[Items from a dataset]
________________________________________

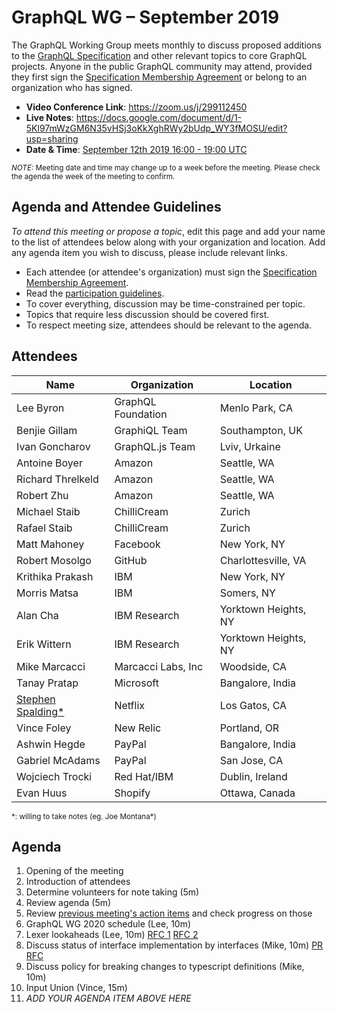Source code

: # GraphQL WG – September 2019

The GraphQL Working Group meets monthly to discuss proposed additions to the
[GraphQL Specification](https://github.com/graphql/graphql-spec) and other
relevant topics to core GraphQL projects. Anyone in the public GraphQL
community may attend, provided they first sign the [Specification Membership Agreement](https://github.com/graphql/foundation) or belong to an organization who has signed.

- **Video Conference Link**: https://zoom.us/j/299112450
- **Live Notes**: https://docs.google.com/document/d/1-5Kl97mWzGM6N35vHSj3oKkXghRWy2bUdp_WY3fMOSU/edit?usp=sharing
- **Date & Time**: [September 12th 2019 16:00 - 19:00 UTC](https://www.timeanddate.com/worldclock/meetingdetails.html?year=2019&month=9&day=12&hour=16&min=0&sec=0&p1=224&p2=179&p3=136&p4=37&p5=239&p6=101&p7=152)

<small>*NOTE:* Meeting date and time may change up to a week before the meeting.
Please check the agenda the week of the meeting to confirm.</small>


## Agenda and Attendee Guidelines

*To attend this meeting or propose a topic*, edit this page and add your name
to the list of attendees below along with your organization and location. Add any agenda item you wish to discuss, please include relevant links.

- Each attendee (or attendee's organization) must sign the [Specification Membership Agreement](https://github.com/graphql/foundation).
- Read the [participation guidelines](../README.md#participation-guidelines).
- To cover everything, discussion may be time-constrained per topic.
- Topics that require less discussion should be covered first.
- To respect meeting size, attendees should be relevant to the agenda.


## Attendees

Name                 | Organization       | Location
-------------------- | ------------------ | ----------------------
Lee Byron            | GraphQL Foundation | Menlo Park, CA
Benjie Gillam        | GraphiQL Team      | Southampton, UK
Ivan Goncharov       | GraphQL.js Team    | Lviv, Urkaine
Antoine Boyer        | Amazon             | Seattle, WA
Richard Threlkeld    | Amazon             | Seattle, WA
Robert Zhu           | Amazon             | Seattle, WA
Michael Staib        | ChilliCream        | Zurich
Rafael Staib         | ChilliCream        | Zurich
Matt Mahoney         | Facebook           | New York, NY
Robert Mosolgo       | GitHub             | Charlottesville, VA
Krithika Prakash     | IBM                | New York, NY
Morris Matsa         | IBM                | Somers, NY
Alan Cha             | IBM Research       | Yorktown Heights, NY
Erik Wittern         | IBM Research       | Yorktown Heights, NY
Mike Marcacci        | Marcacci Labs, Inc | Woodside, CA
Tanay Pratap         | Microsoft          | Bangalore, India
[Stephen Spalding*](mailto:sspalding@netflix.com)| Netflix            | Los Gatos, CA
Vince Foley          | New Relic          | Portland, OR
Ashwin Hegde         | PayPal             | Bangalore, India
Gabriel McAdams      | PayPal             | San Jose, CA
Wojciech Trocki      | Red Hat/IBM        | Dublin, Ireland
Evan Huus            | Shopify            | Ottawa, Canada

<small>\*: willing to take notes (eg. Joe Montana\*)</small>


## Agenda

1. Opening of the meeting
1. Introduction of attendees
1. Determine volunteers for note taking (5m)
1. Review agenda (5m)
1. Review [previous meeting's action items](../notes/2019-08-01.md#action-items) and check progress on those
1. GraphQL WG 2020 schedule (Lee, 10m)
1. Lexer lookaheads (Lee, 10m) [RFC 1](https://github.com/graphql/graphql-spec/pull/599) [RFC 2](https://github.com/graphql/graphql-spec/pull/601)
1. Discuss status of interface implementation by interfaces (Mike, 10m) [PR](https://github.com/graphql/graphql-js/pull/2084) [RFC](https://github.com/graphql/graphql-spec/pull/373)
1. Discuss policy for breaking changes to typescript definitions (Mike, 10m)
1. Input Union (Vince, 15m)
1. *ADD YOUR AGENDA ITEM ABOVE HERE*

________________________________________

AIM OF THE EXERCISE: Only the lines from the one containing "1. Review agenda (5m)" through the final line above should be duplicated, exactly as they stand.

EXERCISE RESULT:
1. Review agenda (5m)
1. Review [previous meeting's action items](../notes/2019-08-01.md#action-items) and check progress on those
1. GraphQL WG 2020 schedule (Lee, 10m)
1. Lexer lookaheads (Lee, 10m) [RFC 1](https://github.com/graphql/graphql-spec/pull/599) [RFC 2](https://github.com/graphql/graphql-spec/pull/601)
1. Discuss status of interface implementation by interfaces (Mike, 10m) [PR](https://github.com/graphql/graphql-js/pull/2084) [RFC](https://github.com/graphql/graphql-spec/pull/373)
1. Discuss policy for breaking changes to typescript definitions (Mike, 10m)
1. Input Union (Vince, 15m)
1. *ADD YOUR AGENDA ITEM ABOVE HERE*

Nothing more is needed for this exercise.